NY Downtown Hospital Overcrowded: Report

New York Downtown Hospital became the only hospital below 16th Street in Manhattan after St. Vincent's shut down last year. This, patients and doctors say, has created an emergency-care crisis in the overcrowded and overwhelmed hospital.

 An increase in downtown residents and an increase in the emergency rooms usage also contributes to the crowds, reports the New York Post.
 
"We have stretchers in the hallways and put patients there. It can get extremely crowded," a veteran ER doctor told the paper. With all of their 160 hospital beds usually full, new patients must wait in the Emergency Department, often for several days.

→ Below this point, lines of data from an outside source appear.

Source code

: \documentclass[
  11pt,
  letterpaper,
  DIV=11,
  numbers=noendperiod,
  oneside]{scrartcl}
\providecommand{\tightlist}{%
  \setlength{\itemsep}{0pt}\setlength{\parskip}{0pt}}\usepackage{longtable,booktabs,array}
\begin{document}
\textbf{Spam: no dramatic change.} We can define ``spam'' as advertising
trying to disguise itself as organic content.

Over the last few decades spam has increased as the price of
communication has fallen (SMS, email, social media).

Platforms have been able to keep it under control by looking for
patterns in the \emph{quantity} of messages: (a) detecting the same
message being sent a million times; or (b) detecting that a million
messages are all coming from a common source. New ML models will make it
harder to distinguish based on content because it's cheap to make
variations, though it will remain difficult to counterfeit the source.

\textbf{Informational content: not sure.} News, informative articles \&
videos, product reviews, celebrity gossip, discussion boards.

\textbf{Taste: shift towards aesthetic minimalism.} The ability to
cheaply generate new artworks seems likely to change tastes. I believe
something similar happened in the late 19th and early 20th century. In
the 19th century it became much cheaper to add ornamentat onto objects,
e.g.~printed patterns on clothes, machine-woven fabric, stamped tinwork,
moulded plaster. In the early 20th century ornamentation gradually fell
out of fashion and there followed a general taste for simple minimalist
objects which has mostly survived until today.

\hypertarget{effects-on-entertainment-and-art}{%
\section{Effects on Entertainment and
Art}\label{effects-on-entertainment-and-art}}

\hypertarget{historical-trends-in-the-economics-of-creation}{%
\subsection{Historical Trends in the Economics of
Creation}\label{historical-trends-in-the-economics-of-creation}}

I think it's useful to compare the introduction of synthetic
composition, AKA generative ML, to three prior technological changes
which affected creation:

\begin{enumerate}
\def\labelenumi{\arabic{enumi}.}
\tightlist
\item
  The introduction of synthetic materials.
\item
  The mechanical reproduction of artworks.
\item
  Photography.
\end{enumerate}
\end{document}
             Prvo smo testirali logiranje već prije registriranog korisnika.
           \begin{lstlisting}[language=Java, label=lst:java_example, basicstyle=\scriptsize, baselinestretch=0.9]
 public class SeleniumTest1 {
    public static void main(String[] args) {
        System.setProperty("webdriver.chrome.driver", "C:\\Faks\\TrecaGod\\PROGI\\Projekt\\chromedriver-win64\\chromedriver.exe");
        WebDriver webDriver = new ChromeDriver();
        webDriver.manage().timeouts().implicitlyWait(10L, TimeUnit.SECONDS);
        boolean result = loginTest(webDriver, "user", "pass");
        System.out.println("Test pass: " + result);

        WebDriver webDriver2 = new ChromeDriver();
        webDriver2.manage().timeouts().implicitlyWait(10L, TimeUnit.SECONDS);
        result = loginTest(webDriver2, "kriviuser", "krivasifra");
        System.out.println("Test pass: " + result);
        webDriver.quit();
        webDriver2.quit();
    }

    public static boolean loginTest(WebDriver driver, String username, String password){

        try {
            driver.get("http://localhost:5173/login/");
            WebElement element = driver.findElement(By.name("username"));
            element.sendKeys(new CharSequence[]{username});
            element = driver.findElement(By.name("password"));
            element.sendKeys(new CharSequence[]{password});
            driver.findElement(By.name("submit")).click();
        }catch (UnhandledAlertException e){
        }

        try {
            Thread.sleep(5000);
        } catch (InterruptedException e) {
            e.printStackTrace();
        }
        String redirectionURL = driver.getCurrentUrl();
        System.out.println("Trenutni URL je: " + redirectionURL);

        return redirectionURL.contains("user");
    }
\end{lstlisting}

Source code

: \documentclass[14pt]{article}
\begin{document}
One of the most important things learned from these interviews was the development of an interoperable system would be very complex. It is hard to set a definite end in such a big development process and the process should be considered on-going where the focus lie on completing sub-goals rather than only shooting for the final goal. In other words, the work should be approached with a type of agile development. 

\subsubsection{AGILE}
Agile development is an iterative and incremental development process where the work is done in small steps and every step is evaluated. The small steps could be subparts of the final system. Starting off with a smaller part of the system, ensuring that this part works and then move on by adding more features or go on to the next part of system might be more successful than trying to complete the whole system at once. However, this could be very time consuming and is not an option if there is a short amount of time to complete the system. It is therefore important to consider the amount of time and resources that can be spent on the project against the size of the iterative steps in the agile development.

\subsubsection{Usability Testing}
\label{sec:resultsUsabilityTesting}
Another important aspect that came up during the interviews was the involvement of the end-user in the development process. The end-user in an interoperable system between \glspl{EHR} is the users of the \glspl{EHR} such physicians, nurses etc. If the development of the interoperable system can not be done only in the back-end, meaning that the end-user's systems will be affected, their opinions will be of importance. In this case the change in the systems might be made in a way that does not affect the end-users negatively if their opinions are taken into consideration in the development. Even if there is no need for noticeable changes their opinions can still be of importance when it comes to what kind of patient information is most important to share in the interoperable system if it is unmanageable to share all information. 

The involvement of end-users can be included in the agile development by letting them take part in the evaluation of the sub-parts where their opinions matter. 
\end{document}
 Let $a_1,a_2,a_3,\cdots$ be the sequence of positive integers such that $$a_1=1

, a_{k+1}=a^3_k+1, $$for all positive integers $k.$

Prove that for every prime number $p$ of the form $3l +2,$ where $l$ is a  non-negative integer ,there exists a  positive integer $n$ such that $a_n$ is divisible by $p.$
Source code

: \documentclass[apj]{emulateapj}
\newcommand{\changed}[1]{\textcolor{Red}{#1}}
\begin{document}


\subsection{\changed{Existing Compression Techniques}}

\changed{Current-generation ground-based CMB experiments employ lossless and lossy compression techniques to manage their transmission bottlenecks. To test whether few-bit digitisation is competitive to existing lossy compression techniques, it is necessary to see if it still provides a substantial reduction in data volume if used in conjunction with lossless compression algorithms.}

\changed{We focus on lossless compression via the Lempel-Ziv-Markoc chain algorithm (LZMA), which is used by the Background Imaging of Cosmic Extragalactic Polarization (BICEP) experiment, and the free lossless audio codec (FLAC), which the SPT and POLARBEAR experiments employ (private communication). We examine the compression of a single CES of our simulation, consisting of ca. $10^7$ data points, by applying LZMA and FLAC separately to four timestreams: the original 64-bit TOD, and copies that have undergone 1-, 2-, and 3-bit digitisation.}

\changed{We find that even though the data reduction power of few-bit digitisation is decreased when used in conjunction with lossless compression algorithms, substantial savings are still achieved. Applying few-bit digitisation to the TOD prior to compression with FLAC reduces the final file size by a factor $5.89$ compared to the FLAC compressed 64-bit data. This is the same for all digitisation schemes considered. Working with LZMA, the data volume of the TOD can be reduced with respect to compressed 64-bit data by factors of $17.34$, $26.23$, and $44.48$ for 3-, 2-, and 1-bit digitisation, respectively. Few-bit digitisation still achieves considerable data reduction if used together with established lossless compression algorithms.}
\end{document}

Nurses take care of the chronically ill and emergency cases that come in at a rapid rate.
 
A Post reporter who visited the hospital recently reported a "chaotic scene" in the department. All the curtained rooms with beds were full, and at least 20 other patients waited in a temporary "holding area" in the ER.
 
Dr. Antonio Dajer, chief of emergency medicine, told the Post the hospital has "one of the fastest turnaround times in the city." They plan to build new inpatient beds in September.
 
A spokesman for the hospital disputed the Post report, saying it should be expected that an urban hospital would be unusually busy during a historic heatwave.
 
"That’s where people suffering health effects from the heat often go. New York Downtown, the only hospital downtown, is typical," Fred Winters, a hospital spokesman, said in a statement.  "The average wait in the NY Downtown ER to see a doctor is just 20 minutes and the average stay is two hours."
 
Despite the vote of confidence from Dajer, New York Downtown received the lowest overall rating of any hospital citywide in a 2010 survey by a consumer watchdog group.